Spatial regression analysis and its models

Chapter 6: Spatial regression analysis

6.2 Spatial regression analysis and its models

This section briefly describes the backgrounds and some components related to the concepts of spatial regression analysis. I explicate the ways in which spatial regression analysis was applied to quantify the spatial relationships in the PIPEN model.

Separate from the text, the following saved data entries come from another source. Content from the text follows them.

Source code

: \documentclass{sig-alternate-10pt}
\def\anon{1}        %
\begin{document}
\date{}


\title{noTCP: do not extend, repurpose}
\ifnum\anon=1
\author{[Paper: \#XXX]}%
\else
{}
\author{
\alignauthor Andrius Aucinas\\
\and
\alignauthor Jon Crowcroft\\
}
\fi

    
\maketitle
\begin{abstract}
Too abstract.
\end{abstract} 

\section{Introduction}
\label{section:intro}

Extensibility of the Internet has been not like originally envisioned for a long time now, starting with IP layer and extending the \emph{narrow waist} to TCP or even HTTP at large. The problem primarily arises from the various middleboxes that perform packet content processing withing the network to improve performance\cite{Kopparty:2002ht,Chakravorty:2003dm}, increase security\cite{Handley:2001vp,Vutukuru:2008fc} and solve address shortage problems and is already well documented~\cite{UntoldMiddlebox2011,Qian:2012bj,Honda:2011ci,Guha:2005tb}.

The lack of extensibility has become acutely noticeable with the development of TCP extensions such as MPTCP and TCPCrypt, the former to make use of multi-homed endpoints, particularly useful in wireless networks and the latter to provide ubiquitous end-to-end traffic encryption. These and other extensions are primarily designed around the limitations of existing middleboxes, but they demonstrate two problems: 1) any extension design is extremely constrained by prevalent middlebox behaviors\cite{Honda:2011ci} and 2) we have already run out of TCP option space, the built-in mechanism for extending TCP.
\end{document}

6.2.1. Some terms related to the concept of spatial data analysis

According to Fotheringham and Rogerson (2009, p. 1), spatial data are different from other data in that they contain ‘locational information as well as attribute information’; or, in other words, they are recorded at different locations which are coded as part of the data. In this sense, it is important to take into account spatial distribution in these data. Spatial analysis is ‘one of the techniques using this locational information to better understand the processes generating the observed attribute value’ (ibid). Haining (2003, p. 4) defines spatial analysis as ‘a collection of techniques and models that explicitly use the spatial referencing associated with each data describing the spatial relationships or spatial interactions between the cases’. He describes the three main elements of spatial analysis as follows:

… [F]irst, it includes cartographic modelling. Each data set is represented as a map and map-based operations (or implementing map algebras) generate new maps…[S]econd, it includes forms of mathematical modelling where model outcomes are dependent on the forms of spatial interaction between objects in the model, or spatial relationships or the geographical positioning of objects within the model…[F]inally, it includes the development and application of statistical techniques of the proper analysis of spatial data which, as a consequence, make use of the spatial referencing in the data. This is the area of spatial analysis that we refer to as spatial data analysis… (Haining, 2003, pp. 4- 5, orignial emphasis).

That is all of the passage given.